- [PROVIDED DATA]
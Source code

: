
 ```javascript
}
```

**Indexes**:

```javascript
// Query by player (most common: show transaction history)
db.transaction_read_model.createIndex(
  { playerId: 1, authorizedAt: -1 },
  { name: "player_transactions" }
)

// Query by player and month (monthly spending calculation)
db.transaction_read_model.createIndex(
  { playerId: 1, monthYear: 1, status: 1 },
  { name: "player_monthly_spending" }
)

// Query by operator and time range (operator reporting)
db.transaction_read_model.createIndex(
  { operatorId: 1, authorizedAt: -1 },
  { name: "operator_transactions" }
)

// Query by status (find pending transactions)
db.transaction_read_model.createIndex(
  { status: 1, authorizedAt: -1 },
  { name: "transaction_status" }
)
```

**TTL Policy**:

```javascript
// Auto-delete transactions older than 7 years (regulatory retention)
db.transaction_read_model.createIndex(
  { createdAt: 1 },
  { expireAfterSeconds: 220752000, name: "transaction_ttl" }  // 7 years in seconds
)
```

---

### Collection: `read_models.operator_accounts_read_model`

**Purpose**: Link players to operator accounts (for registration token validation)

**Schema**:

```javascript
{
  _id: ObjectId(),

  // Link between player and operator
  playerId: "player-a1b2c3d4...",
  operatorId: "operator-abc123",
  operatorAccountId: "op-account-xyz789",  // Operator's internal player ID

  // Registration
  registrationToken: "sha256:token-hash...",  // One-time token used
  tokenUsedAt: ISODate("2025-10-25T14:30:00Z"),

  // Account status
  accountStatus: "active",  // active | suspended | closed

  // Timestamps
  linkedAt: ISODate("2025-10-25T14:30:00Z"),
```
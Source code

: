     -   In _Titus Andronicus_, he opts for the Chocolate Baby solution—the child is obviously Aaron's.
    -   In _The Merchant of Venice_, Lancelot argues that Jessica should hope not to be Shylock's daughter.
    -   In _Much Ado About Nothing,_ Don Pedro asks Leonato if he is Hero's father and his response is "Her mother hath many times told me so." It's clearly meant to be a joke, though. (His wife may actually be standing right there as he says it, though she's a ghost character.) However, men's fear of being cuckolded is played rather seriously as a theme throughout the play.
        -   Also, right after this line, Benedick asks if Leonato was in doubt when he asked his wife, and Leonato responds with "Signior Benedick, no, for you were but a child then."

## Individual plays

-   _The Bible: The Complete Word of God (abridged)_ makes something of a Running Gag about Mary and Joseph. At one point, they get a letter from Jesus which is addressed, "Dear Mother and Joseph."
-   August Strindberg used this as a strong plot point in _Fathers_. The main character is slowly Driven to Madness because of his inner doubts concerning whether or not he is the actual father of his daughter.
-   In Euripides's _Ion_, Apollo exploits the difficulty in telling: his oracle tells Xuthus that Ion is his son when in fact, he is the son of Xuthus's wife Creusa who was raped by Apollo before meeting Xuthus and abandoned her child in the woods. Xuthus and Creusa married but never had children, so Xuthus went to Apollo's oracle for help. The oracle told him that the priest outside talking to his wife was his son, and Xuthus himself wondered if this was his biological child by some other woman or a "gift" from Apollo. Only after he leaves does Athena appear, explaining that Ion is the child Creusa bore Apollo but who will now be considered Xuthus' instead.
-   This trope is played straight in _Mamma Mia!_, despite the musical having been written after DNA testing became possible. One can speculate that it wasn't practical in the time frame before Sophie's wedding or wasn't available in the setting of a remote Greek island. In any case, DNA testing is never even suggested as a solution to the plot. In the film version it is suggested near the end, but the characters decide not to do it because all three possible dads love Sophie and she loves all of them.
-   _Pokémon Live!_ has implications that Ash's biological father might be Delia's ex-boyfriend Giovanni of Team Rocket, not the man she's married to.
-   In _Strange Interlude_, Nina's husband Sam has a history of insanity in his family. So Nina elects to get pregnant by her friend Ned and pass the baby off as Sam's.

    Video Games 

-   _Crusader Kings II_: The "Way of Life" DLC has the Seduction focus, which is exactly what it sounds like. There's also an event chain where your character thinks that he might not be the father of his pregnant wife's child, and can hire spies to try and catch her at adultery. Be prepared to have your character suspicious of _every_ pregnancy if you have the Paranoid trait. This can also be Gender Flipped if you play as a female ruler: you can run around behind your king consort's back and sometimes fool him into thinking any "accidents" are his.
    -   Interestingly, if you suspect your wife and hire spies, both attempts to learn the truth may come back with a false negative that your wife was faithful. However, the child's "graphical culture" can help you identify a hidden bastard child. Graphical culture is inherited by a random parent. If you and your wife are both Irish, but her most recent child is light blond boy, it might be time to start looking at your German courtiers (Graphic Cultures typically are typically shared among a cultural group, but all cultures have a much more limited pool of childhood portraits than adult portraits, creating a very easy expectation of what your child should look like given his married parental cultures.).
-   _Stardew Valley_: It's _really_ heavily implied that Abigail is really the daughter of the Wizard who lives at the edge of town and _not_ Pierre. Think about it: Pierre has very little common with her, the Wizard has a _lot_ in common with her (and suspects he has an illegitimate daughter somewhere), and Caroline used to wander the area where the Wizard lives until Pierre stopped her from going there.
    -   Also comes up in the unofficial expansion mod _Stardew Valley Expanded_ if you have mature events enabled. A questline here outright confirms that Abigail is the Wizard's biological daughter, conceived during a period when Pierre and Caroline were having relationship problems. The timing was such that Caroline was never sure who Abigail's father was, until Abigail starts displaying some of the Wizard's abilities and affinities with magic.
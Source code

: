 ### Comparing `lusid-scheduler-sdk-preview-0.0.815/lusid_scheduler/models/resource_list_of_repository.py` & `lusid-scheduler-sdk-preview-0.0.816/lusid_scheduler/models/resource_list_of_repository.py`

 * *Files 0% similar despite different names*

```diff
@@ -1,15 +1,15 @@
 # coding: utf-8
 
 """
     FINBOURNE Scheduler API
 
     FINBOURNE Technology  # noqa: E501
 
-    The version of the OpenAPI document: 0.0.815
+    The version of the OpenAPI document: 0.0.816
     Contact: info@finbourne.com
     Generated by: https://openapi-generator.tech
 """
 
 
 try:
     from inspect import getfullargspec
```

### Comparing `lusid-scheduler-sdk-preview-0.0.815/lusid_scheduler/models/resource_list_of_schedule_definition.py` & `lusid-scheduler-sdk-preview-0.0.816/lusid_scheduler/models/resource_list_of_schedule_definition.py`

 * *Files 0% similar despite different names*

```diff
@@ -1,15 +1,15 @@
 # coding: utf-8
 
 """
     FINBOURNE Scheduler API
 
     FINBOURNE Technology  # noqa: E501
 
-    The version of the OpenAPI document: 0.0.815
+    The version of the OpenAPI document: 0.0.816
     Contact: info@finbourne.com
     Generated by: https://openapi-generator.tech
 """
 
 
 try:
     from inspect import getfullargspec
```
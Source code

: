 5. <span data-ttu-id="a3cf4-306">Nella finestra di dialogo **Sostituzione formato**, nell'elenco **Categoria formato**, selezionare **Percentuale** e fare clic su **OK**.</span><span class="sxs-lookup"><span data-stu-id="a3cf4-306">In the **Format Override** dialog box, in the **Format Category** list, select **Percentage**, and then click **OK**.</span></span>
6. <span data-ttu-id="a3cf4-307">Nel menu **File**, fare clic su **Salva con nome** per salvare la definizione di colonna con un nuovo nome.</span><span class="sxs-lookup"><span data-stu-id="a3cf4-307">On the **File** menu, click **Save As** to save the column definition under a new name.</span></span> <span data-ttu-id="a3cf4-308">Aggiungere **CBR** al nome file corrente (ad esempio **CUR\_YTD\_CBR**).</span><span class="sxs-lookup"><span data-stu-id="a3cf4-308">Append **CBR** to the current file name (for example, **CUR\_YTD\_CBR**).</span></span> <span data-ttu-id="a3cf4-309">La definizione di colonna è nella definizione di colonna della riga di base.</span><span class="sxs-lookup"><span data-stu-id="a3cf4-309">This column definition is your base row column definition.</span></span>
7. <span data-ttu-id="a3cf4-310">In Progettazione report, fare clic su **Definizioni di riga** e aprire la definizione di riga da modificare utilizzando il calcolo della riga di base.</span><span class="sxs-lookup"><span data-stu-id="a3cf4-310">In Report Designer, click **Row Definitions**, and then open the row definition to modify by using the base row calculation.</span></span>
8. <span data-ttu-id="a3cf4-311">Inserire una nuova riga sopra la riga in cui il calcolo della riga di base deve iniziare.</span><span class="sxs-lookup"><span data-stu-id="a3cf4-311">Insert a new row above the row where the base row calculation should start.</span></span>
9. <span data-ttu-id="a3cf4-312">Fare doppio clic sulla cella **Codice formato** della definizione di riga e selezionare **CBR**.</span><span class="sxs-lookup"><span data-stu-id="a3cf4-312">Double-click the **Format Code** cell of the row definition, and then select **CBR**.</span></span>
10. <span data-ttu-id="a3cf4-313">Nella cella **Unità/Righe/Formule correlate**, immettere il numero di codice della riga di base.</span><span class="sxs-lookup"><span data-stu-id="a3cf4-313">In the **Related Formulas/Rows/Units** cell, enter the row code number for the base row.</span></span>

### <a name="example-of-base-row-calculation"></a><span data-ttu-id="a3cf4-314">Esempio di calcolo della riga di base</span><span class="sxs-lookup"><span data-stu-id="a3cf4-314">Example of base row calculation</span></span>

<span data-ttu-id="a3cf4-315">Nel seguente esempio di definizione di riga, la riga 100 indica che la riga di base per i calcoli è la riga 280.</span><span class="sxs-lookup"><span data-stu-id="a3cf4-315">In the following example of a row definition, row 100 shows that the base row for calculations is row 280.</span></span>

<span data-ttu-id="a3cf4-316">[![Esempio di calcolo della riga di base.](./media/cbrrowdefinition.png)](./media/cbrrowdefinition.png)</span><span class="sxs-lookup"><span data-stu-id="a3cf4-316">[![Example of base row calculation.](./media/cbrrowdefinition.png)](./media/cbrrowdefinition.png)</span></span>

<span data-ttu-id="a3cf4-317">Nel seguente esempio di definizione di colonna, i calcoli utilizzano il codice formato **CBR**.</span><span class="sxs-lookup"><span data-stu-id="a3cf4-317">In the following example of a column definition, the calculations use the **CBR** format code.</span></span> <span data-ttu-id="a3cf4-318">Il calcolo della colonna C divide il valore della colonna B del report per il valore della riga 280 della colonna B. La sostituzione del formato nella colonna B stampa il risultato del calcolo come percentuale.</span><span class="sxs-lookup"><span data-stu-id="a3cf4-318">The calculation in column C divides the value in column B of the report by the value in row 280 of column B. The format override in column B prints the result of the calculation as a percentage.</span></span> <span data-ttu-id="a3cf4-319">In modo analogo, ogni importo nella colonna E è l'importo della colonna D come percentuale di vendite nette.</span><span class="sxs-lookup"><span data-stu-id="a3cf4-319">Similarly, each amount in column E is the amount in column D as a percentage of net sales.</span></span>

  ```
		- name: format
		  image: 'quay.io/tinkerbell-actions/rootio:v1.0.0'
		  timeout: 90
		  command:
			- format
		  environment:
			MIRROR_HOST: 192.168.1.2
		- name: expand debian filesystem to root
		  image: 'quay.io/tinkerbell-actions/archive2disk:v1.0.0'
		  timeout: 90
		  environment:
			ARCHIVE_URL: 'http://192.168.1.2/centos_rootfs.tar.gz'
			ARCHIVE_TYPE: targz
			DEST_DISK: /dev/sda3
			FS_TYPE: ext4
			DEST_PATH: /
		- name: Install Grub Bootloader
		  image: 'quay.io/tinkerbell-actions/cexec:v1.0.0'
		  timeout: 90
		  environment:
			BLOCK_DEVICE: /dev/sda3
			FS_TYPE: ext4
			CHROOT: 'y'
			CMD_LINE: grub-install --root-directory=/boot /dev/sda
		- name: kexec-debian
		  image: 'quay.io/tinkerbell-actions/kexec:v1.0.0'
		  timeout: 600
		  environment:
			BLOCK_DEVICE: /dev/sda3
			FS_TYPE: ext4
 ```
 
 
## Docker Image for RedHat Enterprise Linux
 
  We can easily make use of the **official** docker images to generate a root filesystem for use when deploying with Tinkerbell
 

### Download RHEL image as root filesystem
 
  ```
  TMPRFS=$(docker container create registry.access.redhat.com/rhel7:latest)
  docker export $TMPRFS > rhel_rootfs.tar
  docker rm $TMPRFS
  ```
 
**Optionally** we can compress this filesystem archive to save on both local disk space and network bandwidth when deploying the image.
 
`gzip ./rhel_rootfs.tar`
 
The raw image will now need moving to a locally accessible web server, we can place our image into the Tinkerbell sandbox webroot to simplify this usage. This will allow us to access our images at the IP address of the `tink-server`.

- [YOUR GOAL] Transcribe, with no changes, the listing above from its first line through the line with "be Shylock's daughter.", including that line, and stop once it is done.

- [THE ANSWER]
Source code

:
 ```javascript
}
```

**Indexes**:

```javascript
// Query by player (most common: show transaction history)
db.transaction_read_model.createIndex(
  { playerId: 1, authorizedAt: -1 },
  { name: "player_transactions" }
)

// Query by player and month (monthly spending calculation)
db.transaction_read_model.createIndex(
  { playerId: 1, monthYear: 1, status: 1 },
  { name: "player_monthly_spending" }
)

// Query by operator and time range (operator reporting)
db.transaction_read_model.createIndex(
  { operatorId: 1, authorizedAt: -1 },
  { name: "operator_transactions" }
)

// Query by status (find pending transactions)
db.transaction_read_model.createIndex(
  { status: 1, authorizedAt: -1 },
  { name: "transaction_status" }
)
```

**TTL Policy**:

```javascript
// Auto-delete transactions older than 7 years (regulatory retention)
db.transaction_read_model.createIndex(
  { createdAt: 1 },
  { expireAfterSeconds: 220752000, name: "transaction_ttl" }  // 7 years in seconds
)
```

---

### Collection: `read_models.operator_accounts_read_model`

**Purpose**: Link players to operator accounts (for registration token validation)

**Schema**:

```javascript
{
  _id: ObjectId(),

  // Link between player and operator
  playerId: "player-a1b2c3d4...",
  operatorId: "operator-abc123",
  operatorAccountId: "op-account-xyz789",  // Operator's internal player ID

  // Registration
  registrationToken: "sha256:token-hash...",  // One-time token used
  tokenUsedAt: ISODate("2025-10-25T14:30:00Z"),

  // Account status
  accountStatus: "active",  // active | suspended | closed

  // Timestamps
  linkedAt: ISODate("2025-10-25T14:30:00Z"),
```
Source code

:     -   In _Titus Andronicus_, he opts for the Chocolate Baby solution—the child is obviously Aaron's.
    -   In _The Merchant of Venice_, Lancelot argues that Jessica should hope not to be Shylock's daughter.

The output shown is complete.